The Christian Brothers schools were tough places and there was a great deal of corporal punishment. There was one year, third year in Synge Street, which was a year of utter misery. We had a very tough Christian Brother and he beat the you-know-what out of us every day, just on principle. I remember for that year most of us went in pretty much terrified every day.
The classes were huge in those days and the conditions were awful. In Synge Street, although it was a very well-established Christian Brothers school, we were actually taught in a tenement building; an old private house converted into classes. The classes were wildly overcrowded, so I suppose they really had to be as tough as they were.

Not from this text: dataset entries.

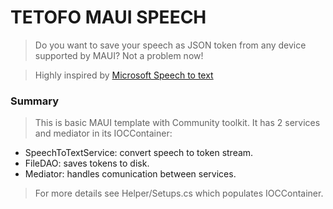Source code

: # TETOFO MAUI SPEECH

> Do you want to save your speech as JSON token from any device supported by MAUI? Not a problem now!

> Highly inspired by [Microsoft Speech to text](https://learn.microsoft.com/en-us/dotnet/communitytoolkit/maui/essentials/speech-to-text?tabs=windows)

### Summary

> This is basic MAUI template with Community toolkit. It has 2 services and mediator in its IOCContainer:

- SpeechToTextService: convert speech to token stream.
- FileDAO: saves tokens to disk.
- Mediator: handles comunication between services.

> For more details see Helper/Setups.cs which populates IOCContainer.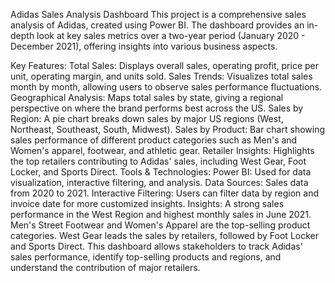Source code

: Adidas Sales Analysis Dashboard
This project is a comprehensive sales analysis of Adidas, created using Power BI. The dashboard provides an in-depth look at key sales metrics over a two-year period (January 2020 - December 2021), offering insights into various business aspects.

Key Features:
Total Sales: Displays overall sales, operating profit, price per unit, operating margin, and units sold.
Sales Trends: Visualizes total sales month by month, allowing users to observe sales performance fluctuations.
Geographical Analysis: Maps total sales by state, giving a regional perspective on where the brand performs best across the US.
Sales by Region: A pie chart breaks down sales by major US regions (West, Northeast, Southeast, South, Midwest).
Sales by Product: Bar chart showing sales performance of different product categories such as Men's and Women's apparel, footwear, and athletic gear.
Retailer Insights: Highlights the top retailers contributing to Adidas' sales, including West Gear, Foot Locker, and Sports Direct.
Tools & Technologies:
Power BI: Used for data visualization, interactive filtering, and analysis.
Data Sources: Sales data from 2020 to 2021. Interactive Filtering: Users can filter data by region and invoice date for more customized insights.
Insights:
A strong sales performance in the West Region and highest monthly sales in June 2021.
Men's Street Footwear and Women's Apparel are the top-selling product categories.
West Gear leads the sales by retailers, followed by Foot Locker and Sports Direct. This dashboard allows stakeholders to track Adidas' sales performance, identify top-selling products and regions, and understand the contribution of major retailers.

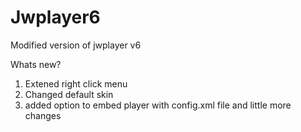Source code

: Jwplayer6
=========

Modified version of jwplayer v6 

Whats  new?

1. Extened right click menu
2. Changed default skin
3. added option to embed player with config.xml file
and little more changes

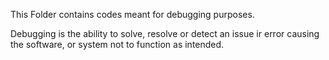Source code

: This Folder contains codes meant for debugging purposes.

Debugging is the ability to solve, resolve or detect an issue ir error causing the software, or system not to function as intended.

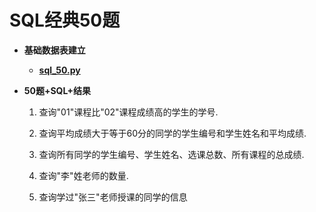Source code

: # SQL经典50题

* **基础数据表建立**

   + [**sql_50.py**](https://github.com/Anfany/Python3-Practice/blob/master/sqlite/sql_50.py)

* **50题+SQL+结果**

   1. 查询"01"课程比"02"课程成绩高的学生的学号.
   
   
   2. 查询平均成绩大于等于60分的同学的学生编号和学生姓名和平均成绩.
   
   
   3. 查询所有同学的学生编号、学生姓名、选课总数、所有课程的总成绩.
   
   
   4. 查询"李"姓老师的数量.
   
   5. 查询学过"张三"老师授课的同学的信息  
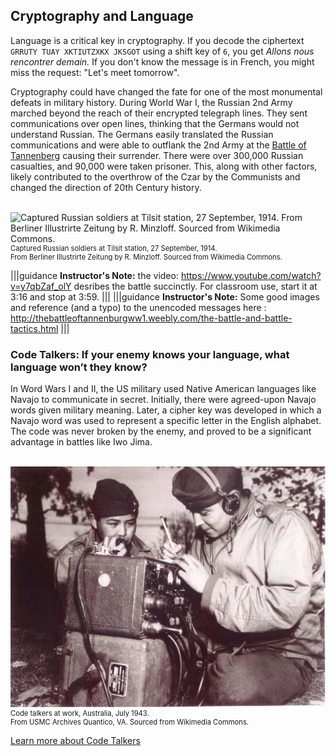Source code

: ## Cryptography and Language
 Language is a critical key in cryptography.  If you decode the ciphertext `GRRUTY TUAY XKTIUTZXKX JKSGOT` using a shift key of `6`, you get *Allons nous rencontrer demain.*  If you don't know the message is in French, you might miss the request: "Let's meet tomorrow".

Cryptography could have changed the fate for one of the most monumental defeats in military history. During World War I, the Russian 2nd Army marched beyond the reach of their encrypted telegraph lines. They sent communications over open lines, thinking that the Germans would not understand Russian.  The Germans easily translated the Russian communications and were able to outflank the 2nd Army at the  [Battle of Tannenberg](http://thebattleoftannenburgww1.weebly.com/the-battle-and-battle-tactics.html) causing their surrender. There were over 300,000 Russian casualties, and 90,000 were taken prisoner. This, along with other factors, likely contributed to the overthrow of the Czar by the Communists and changed the direction of 20th Century history.

</br>
<figure class="snippetimg" style="margin: 0 auto; width:100%">
  <img src=".guides/img/Tannenberg_001.jpg" alt="Captured Russian soldiers at Tilsit station, 27 September, 1914. From Berliner Illustrirte Zeitung by R. Minzloff. Sourced from Wikimedia Commons.">
  <figcaption style="font-size: 0.8em; text-align: left;">Captured Russian soldiers at Tilsit station, 27 September, 1914. 
  </br>
From Berliner Illustrirte Zeitung by R. Minzloff. Sourced from Wikimedia Commons.</figcaption>
</figure>


|||guidance
**Instructor's Note:** the video:  https://www.youtube.com/watch?v=y7qbZaf_olY  desribes the battle succinctly. For classroom use, start it at 3:16 and stop at 3:59.
|||
|||guidance
**Instructor's Note:** Some good images and reference (and a typo) to the unencoded messages here : http://thebattleoftannenburgww1.weebly.com/the-battle-and-battle-tactics.html
|||



### Code Talkers: If your enemy knows your language, what language won’t they know? ###

In Word Wars I and II, the US military used Native American languages like Navajo to communicate in secret.  Initially, there were agreed-upon Navajo words given military meaning.  Later, a cipher key was developed in which a Navajo word was used to represent a specific letter in the English alphabet. The code was never broken by the enemy, and proved to be a significant advantage in battles like Iwo Jima. 

</br>
<figure class="snippetimg" style="margin: 0 auto;width:100%">
  <img src=".guides/img/Codetalkers.jpg" alt="Code talkers at work, Australia, July 1943. From USMC Archives Quantico, VA. Sourced from Wikimedia Commons.">
  <figcaption style="font-size: 0.8em; text-align: left;">Code talkers at work, Australia, July 1943.   
  </br>
From USMC Archives Quantico, VA. Sourced from Wikimedia Commons.</figcaption>
</figure>


[Learn more about Code Talkers](http://www.nmai.si.edu/education/codetalkers/html/chapter4.html)  
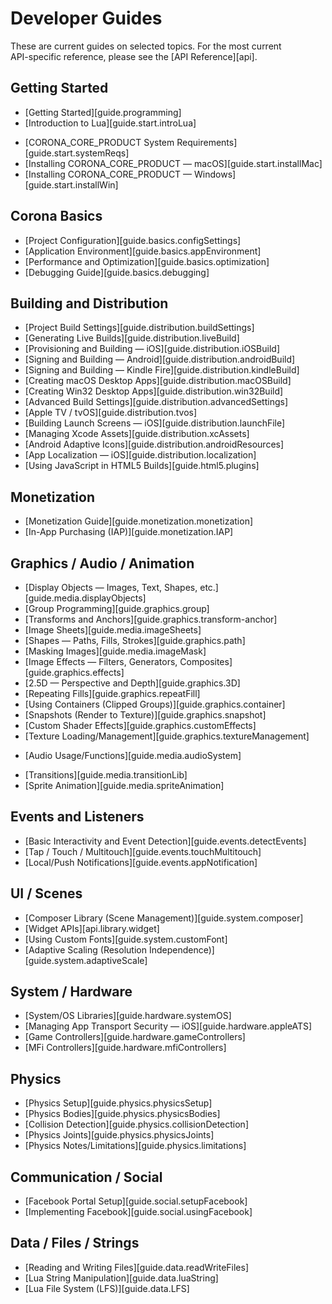 # Developer Guides

These are current guides on selected topics. For the most current <nobr>API-specific</nobr> reference, please see the [API Reference][api].

## Getting Started

<div class="guides-toc">

* [Getting Started][guide.programming]
* [Introduction to Lua][guide.start.introLua]

</div>

<div class="guides-toc">

* [CORONA_CORE_PRODUCT System Requirements][guide.start.systemReqs]
* [Installing CORONA_CORE_PRODUCT — macOS][guide.start.installMac]
* [Installing CORONA_CORE_PRODUCT — Windows][guide.start.installWin]

</div>


## Corona Basics

<div class="guides-toc">

* [Project Configuration][guide.basics.configSettings]
* [Application Environment][guide.basics.appEnvironment]
* [Performance and Optimization][guide.basics.optimization]
* [Debugging Guide][guide.basics.debugging]

</div>


## Building and Distribution

<div class="guides-toc">

* [Project Build Settings][guide.distribution.buildSettings]
* [Generating Live Builds][guide.distribution.liveBuild]
* [Provisioning and Building — iOS][guide.distribution.iOSBuild]
* [Signing and Building — Android][guide.distribution.androidBuild]
* [Signing and Building — Kindle Fire][guide.distribution.kindleBuild]
* [Creating macOS Desktop Apps][guide.distribution.macOSBuild]
* [Creating Win32 Desktop Apps][guide.distribution.win32Build]
* [Advanced Build Settings][guide.distribution.advancedSettings]
* [Apple TV / tvOS][guide.distribution.tvos]
* [Building Launch Screens — iOS][guide.distribution.launchFile]
* [Managing Xcode Assets][guide.distribution.xcAssets]
* [Android Adaptive Icons][guide.distribution.androidResources]
* [App Localization — iOS][guide.distribution.localization]
* [Using JavaScript in HTML5 Builds][guide.html5.plugins]

</div>


## Monetization

<div class="guides-toc">

* [Monetization Guide][guide.monetization.monetization]
* [In-App Purchasing (IAP)][guide.monetization.IAP]

</div>


## Graphics / Audio / Animation

<div class="guides-toc">

* [Display Objects — Images, Text, Shapes, etc.][guide.media.displayObjects]
* [Group Programming][guide.graphics.group]
* [Transforms and Anchors][guide.graphics.transform-anchor]
* [Image Sheets][guide.media.imageSheets]
* [Shapes — Paths, Fills, Strokes][guide.graphics.path]
* [Masking Images][guide.media.imageMask]
* [Image Effects — Filters, Generators, Composites][guide.graphics.effects]
* [2.5D — Perspective and Depth][guide.graphics.3D]
* [Repeating Fills][guide.graphics.repeatFill]
* [Using Containers (Clipped Groups)][guide.graphics.container]
* [Snapshots (Render to Texture)][guide.graphics.snapshot]
* [Custom Shader Effects][guide.graphics.customEffects]
* [Texture Loading/Management][guide.graphics.textureManagement]

</div>

<div class="guides-toc">

* [Audio Usage/Functions][guide.media.audioSystem]

</div>

<div class="guides-toc">

* [Transitions][guide.media.transitionLib]
* [Sprite Animation][guide.media.spriteAnimation]

</div>


## Events and Listeners

<div class="guides-toc">

* [Basic Interactivity and Event Detection][guide.events.detectEvents]
* [Tap / Touch / Multitouch][guide.events.touchMultitouch]
* [Local/Push Notifications][guide.events.appNotification]

</div>


## UI / Scenes

<div class="guides-toc">

* [Composer Library (Scene&nbsp;Management)][guide.system.composer]
* [Widget APIs][api.library.widget]
* [Using Custom Fonts][guide.system.customFont]
* [Adaptive Scaling (Resolution&nbsp;Independence)][guide.system.adaptiveScale]

</div>


## System / Hardware

<div class="guides-toc">

* [System/OS Libraries][guide.hardware.systemOS]
* [Managing App Transport Security — iOS][guide.hardware.appleATS]
* [Game Controllers][guide.hardware.gameControllers]
* [MFi Controllers][guide.hardware.mfiControllers]

</div>


## Physics

<div class="guides-toc">

* [Physics Setup][guide.physics.physicsSetup]
* [Physics Bodies][guide.physics.physicsBodies]
* [Collision Detection][guide.physics.collisionDetection]
* [Physics Joints][guide.physics.physicsJoints]
* [Physics Notes/Limitations][guide.physics.limitations]

</div>


## Communication / Social

<div class="guides-toc">

* [Facebook Portal Setup][guide.social.setupFacebook]
* [Implementing Facebook][guide.social.usingFacebook]

</div>


## Data / Files / Strings

<div class="guides-toc">

* [Reading and Writing Files][guide.data.readWriteFiles]
* [Lua String Manipulation][guide.data.luaString]
* [Lua File System (LFS)][guide.data.LFS]

</div>
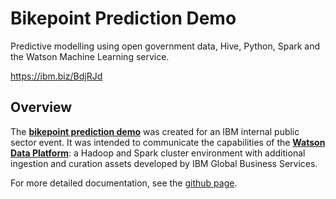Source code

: # Bikepoint Prediction Demo

Predictive modelling using open government data, Hive, Python, Spark and the Watson Machine Learning service.

<https://ibm.biz/BdjRJd>

## Overview

The __[bikepoint prediction demo](https://ibm.biz/BdjRJd)__ was created for an IBM internal public sector event. It was intended to communicate the capabilities of the __[Watson Data Platform](https://www.ibm.com/analytics/us/en/watson-data-platform/)__: a Hadoop and Spark cluster environment with additional ingestion and curation assets developed by IBM Global Business Services.

For more detailed documentation, see the [github page](https://owlz84.github.io/bikepoint-demo/).
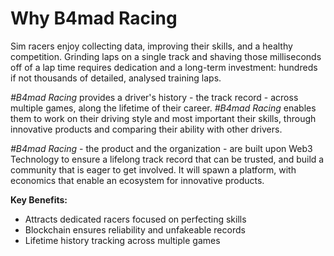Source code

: # Why B4mad Racing

Sim racers enjoy collecting data, improving their skills, and a healthy competition. Grinding laps on a single track and shaving those milliseconds off of a lap time requires dedication and a long-term investment: hundreds if not thousands of detailed, analysed training laps.

*#B4mad Racing* provides a driver's history - the track record - across multiple games, along the lifetime of their career. *#B4mad Racing* enables them to work on their driving style and most important their skills, through innovative products and comparing their ability with other drivers.

*#B4mad Racing* - the product and the organization - are built upon Web3 Technology to ensure a lifelong track record that can be trusted, and build a community that is eager to get involved. It will spawn a platform, with economics that enable an ecosystem for innovative products.

**Key Benefits:**
* Attracts dedicated racers focused on perfecting skills
* Blockchain ensures reliability and unfakeable records 
* Lifetime history tracking across multiple games
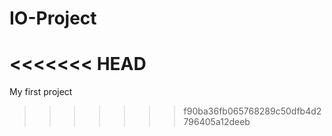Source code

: # IO-Project
<<<<<<< HEAD
=======

My first project
>>>>>>> f90ba36fb065768289c50dfb4d2796405a12deeb
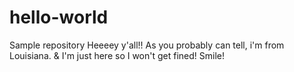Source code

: # hello-world
Sample repository
Heeeey y'all!! As you probably can tell, i'm from Louisiana. & I'm just here so I won't get fined! Smile!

It was a mainly working-class school. I remember that every quarter an envelope would be given to you to bring home and it would come back sealed - and there is no shadow of a doubt that in quite a number of envelopes there was no money. The fees were, I think, supposed to be £4 and 10 shillings a quarter, but I know the envelopes came back, on many occasions, absolutely empty and no remark was ever made about that, good bad or indifferent. No one was treated differently because of it. They were fair in a way - we were all universally punished.
It seems extraordinary to me that corporal punishment is totally and completely abolished. It has always astonished me how absolutely my own girls looked forward to school. They were delighted to go in every day and I never remember experiencing quite that feeling of looking forward to going in each day. Most of my memories of going to school were that I was pretty bloody miserable going in every day.
That's the downside, but the upside of all of that was that we got a fantastically rounded education. We had fantastic English teachers. When I think of the grammar, syntax, punctuation and the whole use of English, it amazes me even today how wonderful that education was.
In sixth year we had a Christian Brother called Brother Liam O'Leary, and he was a dote. He's long since dead now, but he was great. He never lifted a hand to us - all he had to do was to look disapprovingly over his glasses at us and that was the height of it. I remained a good friend of his until he died many years later. However, I still wanted to get out as soon as possible. The turning point was after the Inter Cert. We'd all had such a terrible, terrible time with this particular Christian Brother that I was hell bent on leaving school altogether. I was going to take a job in Findlaters, a huge grocery chain at the time, as a messenger boy.
My mother was desperately upset, and, on the promise of being given a bike, a new bike which was then £15, I agreed reluctantly to go back to school.
There's no shadow of a doubt that that going back to school at that time was one of the greatest influences of my life. What I did in terms of education in the two years was fantastic and if I'd left and gone as a messenger boy I certainly wouldn't have gone the way I did in life - it was a crucial decision.